> [Exercise aim]: Below is a block of entries; repeat exactly the lines starting at the line that contains "- [Modular] (https://modulorantwerpen.be/)" and ending at the line that contains "- Tekst over campus en stamcafe toevoegen", both included.

*** Opening of Input data ***

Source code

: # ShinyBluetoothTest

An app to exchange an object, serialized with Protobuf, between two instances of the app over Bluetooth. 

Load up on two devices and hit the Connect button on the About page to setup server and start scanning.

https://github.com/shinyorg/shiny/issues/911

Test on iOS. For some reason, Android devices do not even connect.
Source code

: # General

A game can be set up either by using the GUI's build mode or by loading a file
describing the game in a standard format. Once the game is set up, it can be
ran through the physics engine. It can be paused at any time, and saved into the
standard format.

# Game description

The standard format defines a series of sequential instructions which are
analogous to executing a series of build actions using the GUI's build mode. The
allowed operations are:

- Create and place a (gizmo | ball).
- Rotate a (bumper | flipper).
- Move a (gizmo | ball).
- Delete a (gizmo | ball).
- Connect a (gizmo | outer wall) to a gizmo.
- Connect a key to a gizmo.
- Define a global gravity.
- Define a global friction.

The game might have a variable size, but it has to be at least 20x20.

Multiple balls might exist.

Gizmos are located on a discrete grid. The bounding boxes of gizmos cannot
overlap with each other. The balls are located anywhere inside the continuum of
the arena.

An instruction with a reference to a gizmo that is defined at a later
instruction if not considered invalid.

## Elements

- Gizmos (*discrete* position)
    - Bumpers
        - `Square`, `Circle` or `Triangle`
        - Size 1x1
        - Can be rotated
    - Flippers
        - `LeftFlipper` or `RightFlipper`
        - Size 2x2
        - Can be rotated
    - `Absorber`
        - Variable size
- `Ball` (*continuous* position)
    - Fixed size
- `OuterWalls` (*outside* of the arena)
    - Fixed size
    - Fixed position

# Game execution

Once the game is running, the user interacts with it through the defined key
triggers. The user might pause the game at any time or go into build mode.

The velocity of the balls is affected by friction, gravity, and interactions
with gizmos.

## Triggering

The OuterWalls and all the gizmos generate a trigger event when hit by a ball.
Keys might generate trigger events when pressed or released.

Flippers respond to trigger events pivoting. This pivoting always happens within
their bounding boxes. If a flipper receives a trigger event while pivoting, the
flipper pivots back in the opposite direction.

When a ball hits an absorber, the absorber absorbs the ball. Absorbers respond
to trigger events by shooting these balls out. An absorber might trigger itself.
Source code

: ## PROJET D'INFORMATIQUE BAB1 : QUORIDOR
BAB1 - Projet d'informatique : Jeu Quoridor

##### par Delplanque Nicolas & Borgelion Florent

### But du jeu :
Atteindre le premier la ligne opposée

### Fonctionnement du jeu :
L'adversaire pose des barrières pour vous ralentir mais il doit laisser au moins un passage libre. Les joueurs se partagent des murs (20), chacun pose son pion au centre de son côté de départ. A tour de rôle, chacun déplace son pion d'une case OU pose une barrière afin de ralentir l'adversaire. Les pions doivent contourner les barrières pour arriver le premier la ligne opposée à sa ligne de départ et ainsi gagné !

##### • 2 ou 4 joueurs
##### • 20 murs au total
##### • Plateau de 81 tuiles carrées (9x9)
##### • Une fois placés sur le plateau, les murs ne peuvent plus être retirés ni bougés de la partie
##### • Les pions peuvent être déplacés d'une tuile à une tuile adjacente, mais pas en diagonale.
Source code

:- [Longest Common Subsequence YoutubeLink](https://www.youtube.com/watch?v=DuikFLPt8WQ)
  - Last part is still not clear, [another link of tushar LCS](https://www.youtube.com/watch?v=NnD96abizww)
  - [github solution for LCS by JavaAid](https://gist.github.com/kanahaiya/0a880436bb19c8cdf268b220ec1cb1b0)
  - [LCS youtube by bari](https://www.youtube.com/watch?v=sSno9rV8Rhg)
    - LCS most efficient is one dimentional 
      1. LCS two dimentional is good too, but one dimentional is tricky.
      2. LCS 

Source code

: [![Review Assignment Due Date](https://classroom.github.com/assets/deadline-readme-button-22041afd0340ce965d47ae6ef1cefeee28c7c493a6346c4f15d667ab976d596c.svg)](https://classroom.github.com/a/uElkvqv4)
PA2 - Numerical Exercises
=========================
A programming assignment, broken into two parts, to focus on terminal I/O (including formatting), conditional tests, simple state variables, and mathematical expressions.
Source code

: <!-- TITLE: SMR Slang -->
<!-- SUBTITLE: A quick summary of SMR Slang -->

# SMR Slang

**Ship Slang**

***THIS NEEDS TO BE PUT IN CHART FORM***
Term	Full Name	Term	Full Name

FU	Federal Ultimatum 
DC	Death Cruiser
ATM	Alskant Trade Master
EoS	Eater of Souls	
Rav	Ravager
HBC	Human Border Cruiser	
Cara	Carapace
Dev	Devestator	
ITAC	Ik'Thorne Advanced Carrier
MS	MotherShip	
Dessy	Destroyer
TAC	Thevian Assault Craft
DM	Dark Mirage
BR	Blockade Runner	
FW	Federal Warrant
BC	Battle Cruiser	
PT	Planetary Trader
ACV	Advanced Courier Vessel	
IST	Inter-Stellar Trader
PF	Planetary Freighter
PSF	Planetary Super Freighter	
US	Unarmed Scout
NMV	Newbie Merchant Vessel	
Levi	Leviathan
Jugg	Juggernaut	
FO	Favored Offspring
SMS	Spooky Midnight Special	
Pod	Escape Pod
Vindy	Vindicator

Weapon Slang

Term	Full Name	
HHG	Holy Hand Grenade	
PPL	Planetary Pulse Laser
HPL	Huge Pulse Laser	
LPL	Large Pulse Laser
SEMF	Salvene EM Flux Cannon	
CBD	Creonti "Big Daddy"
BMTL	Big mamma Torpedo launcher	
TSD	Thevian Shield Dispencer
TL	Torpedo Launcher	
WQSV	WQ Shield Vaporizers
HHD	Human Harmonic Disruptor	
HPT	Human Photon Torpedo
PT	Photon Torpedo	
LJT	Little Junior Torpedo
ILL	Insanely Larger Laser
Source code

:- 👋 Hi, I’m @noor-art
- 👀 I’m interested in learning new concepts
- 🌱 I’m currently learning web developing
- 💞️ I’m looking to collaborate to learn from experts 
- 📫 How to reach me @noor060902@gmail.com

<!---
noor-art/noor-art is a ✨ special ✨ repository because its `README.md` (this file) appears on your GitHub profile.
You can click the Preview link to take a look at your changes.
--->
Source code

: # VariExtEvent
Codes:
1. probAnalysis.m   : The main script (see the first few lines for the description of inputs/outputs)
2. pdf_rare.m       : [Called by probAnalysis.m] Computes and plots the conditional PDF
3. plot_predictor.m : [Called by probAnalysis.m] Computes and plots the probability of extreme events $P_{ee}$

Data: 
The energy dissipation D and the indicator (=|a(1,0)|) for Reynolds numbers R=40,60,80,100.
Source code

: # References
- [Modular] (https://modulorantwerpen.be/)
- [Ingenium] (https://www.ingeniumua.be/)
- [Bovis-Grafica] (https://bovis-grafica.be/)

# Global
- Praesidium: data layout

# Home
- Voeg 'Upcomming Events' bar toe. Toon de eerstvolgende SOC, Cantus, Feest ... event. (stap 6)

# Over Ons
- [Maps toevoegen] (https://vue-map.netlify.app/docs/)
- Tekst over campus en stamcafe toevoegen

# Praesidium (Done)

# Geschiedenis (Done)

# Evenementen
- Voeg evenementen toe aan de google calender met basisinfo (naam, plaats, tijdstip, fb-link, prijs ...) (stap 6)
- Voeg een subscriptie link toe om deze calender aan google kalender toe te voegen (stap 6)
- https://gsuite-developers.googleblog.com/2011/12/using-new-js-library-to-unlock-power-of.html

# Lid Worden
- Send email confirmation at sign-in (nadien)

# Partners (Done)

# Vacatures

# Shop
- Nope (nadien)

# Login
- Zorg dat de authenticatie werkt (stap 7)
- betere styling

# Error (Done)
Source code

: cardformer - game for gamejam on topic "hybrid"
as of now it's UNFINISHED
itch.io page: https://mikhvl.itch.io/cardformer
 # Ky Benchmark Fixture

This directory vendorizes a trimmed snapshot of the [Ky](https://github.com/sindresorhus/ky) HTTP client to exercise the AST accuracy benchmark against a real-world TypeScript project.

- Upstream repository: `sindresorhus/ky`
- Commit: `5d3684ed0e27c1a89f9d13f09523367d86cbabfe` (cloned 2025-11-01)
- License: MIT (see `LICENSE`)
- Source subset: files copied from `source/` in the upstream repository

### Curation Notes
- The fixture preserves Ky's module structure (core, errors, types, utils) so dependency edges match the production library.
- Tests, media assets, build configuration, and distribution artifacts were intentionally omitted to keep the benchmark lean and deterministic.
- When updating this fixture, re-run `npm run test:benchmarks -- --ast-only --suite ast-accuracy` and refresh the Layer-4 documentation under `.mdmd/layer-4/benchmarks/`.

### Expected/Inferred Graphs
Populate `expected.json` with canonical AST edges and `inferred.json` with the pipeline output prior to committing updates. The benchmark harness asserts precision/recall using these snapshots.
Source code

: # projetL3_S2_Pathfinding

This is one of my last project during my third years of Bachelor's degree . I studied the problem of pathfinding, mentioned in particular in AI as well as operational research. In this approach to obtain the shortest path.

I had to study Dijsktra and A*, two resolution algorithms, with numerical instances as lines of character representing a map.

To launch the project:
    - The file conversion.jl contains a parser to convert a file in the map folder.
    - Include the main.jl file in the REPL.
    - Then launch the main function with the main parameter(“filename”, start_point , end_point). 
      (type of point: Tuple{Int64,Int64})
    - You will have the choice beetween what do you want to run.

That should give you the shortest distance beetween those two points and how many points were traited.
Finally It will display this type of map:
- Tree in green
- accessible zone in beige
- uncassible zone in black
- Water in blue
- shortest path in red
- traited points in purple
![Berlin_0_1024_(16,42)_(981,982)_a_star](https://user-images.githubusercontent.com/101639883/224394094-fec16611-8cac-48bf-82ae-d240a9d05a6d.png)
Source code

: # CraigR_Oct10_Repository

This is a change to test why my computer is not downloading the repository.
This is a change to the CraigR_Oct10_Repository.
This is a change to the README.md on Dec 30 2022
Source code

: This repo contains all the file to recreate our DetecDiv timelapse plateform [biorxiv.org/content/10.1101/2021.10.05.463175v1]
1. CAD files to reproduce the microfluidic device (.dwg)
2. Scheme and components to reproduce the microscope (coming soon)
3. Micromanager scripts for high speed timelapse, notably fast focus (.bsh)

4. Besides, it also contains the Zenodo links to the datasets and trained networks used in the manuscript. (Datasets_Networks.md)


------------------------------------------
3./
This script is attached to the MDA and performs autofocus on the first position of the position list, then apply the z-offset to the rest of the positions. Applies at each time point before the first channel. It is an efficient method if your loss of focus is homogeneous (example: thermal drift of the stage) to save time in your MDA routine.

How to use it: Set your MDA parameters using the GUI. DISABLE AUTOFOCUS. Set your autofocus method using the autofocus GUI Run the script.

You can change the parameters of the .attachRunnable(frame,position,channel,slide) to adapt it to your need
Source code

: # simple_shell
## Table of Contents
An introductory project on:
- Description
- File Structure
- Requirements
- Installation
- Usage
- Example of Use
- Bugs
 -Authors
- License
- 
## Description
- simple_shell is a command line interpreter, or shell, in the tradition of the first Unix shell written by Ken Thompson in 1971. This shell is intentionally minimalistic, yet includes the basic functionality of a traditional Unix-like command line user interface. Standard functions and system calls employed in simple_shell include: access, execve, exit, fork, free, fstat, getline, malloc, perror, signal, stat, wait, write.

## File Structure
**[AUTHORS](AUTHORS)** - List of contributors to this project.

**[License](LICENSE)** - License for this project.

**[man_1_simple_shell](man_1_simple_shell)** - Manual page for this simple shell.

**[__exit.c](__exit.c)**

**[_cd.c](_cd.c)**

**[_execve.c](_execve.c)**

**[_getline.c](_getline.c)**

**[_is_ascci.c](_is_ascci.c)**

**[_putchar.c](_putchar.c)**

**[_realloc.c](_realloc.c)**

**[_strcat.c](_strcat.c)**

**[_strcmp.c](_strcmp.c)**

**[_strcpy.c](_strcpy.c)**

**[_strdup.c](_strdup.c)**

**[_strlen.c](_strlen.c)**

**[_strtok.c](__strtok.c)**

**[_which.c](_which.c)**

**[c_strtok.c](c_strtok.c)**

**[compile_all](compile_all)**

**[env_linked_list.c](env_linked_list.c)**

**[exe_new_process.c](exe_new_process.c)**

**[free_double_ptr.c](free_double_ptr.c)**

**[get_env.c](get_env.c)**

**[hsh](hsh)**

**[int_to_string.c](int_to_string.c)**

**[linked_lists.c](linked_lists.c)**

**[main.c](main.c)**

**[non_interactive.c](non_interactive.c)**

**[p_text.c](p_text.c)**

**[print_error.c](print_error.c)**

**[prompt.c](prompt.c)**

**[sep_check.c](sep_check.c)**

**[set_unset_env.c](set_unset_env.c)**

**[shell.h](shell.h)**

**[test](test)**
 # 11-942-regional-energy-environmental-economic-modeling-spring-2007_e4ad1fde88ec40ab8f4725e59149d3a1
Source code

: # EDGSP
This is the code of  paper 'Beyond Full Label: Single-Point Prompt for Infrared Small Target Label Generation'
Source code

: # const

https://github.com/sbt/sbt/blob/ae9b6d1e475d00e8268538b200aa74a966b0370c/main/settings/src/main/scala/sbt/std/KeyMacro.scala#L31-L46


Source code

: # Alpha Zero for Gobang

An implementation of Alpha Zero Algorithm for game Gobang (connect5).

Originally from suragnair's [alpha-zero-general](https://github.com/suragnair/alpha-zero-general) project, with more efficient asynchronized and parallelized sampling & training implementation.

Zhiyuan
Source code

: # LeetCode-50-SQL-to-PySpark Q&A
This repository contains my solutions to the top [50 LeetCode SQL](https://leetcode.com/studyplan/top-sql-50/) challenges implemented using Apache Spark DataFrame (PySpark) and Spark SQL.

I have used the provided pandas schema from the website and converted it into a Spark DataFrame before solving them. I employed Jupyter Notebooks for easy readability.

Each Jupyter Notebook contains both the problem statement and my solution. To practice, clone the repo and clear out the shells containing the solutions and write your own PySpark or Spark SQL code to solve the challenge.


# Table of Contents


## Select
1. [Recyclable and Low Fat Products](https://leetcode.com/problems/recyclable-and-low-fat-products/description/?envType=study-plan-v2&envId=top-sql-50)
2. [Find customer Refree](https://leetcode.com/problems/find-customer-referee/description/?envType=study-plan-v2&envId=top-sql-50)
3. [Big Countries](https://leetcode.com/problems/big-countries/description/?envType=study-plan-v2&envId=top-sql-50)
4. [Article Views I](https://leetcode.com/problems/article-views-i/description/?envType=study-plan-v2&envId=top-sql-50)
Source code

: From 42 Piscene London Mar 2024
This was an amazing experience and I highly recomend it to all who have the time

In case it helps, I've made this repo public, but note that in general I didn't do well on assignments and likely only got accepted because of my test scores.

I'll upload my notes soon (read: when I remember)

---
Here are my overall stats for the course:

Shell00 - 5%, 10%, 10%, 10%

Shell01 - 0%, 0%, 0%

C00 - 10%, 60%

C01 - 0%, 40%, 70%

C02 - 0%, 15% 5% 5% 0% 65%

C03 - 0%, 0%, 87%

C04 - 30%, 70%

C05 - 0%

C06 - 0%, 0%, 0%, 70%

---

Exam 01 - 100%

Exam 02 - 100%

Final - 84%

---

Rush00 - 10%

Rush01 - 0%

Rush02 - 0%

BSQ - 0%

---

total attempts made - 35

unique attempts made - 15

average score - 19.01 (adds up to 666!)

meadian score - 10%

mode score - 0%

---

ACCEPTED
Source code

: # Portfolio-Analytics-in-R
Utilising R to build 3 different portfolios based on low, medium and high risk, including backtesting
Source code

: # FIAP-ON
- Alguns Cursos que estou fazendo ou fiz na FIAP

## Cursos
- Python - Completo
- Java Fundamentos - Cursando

*** Close of Input data ***

> [Result of this task]:
- [Modular] (https://modulorantwerpen.be/)
- [Ingenium] (https://www.ingeniumua.be/)
- [Bovis-Grafica] (https://bovis-grafica.be/)

# Global
- Praesidium: data layout

# Home
- Voeg 'Upcomming Events' bar toe. Toon de eerstvolgende SOC, Cantus, Feest ... event. (stap 6)

# Over Ons
- [Maps toevoegen] (https://vue-map.netlify.app/docs/)
- Tekst over campus en stamcafe toevoegen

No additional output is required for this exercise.